**Your task:**
Copy out each line in the listing below where the word "permutations" appears.

**Data for analysis:**
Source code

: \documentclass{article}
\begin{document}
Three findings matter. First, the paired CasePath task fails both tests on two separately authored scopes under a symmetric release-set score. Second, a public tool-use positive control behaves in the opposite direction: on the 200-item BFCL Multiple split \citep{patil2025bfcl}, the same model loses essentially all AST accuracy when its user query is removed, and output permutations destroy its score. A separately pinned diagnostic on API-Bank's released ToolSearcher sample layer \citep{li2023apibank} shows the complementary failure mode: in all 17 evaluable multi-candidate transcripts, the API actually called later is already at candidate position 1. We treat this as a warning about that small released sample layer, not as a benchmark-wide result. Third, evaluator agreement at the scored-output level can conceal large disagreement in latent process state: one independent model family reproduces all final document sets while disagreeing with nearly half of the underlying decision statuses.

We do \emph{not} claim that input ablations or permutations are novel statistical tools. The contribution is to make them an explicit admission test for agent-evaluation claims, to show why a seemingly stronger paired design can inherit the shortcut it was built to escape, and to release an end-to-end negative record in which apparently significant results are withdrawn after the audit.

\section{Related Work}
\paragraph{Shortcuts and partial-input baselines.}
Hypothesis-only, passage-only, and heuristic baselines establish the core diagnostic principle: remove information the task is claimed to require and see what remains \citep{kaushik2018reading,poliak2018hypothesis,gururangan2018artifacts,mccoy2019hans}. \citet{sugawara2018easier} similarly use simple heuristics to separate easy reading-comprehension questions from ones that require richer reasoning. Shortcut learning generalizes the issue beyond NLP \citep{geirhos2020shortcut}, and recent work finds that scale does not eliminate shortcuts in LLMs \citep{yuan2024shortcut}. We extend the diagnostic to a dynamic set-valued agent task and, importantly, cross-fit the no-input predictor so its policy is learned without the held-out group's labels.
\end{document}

**Response to this exercise:**
Three findings matter. First, the paired CasePath task fails both tests on two separately authored scopes under a symmetric release-set score. Second, a public tool-use positive control behaves in the opposite direction: on the 200-item BFCL Multiple split \citep{patil2025bfcl}, the same model loses essentially all AST accuracy when its user query is removed, and output permutations destroy its score. A separately pinned diagnostic on API-Bank's released ToolSearcher sample layer \citep{li2023apibank} shows the complementary failure mode: in all 17 evaluable multi-candidate transcripts, the API actually called later is already at candidate position 1. We treat this as a warning about that small released sample layer, not as a benchmark-wide result. Third, evaluator agreement at the scored-output level can conceal large disagreement in latent process state: one independent model family reproduces all final document sets while disagreeing with nearly half of the underlying decision statuses.
We do \emph{not} claim that input ablations or permutations are novel statistical tools. The contribution is to make them an explicit admission test for agent-evaluation claims, to show why a seemingly stronger paired design can inherit the shortcut it was built to escape, and to release an end-to-end negative record in which apparently significant results are withdrawn after the audit.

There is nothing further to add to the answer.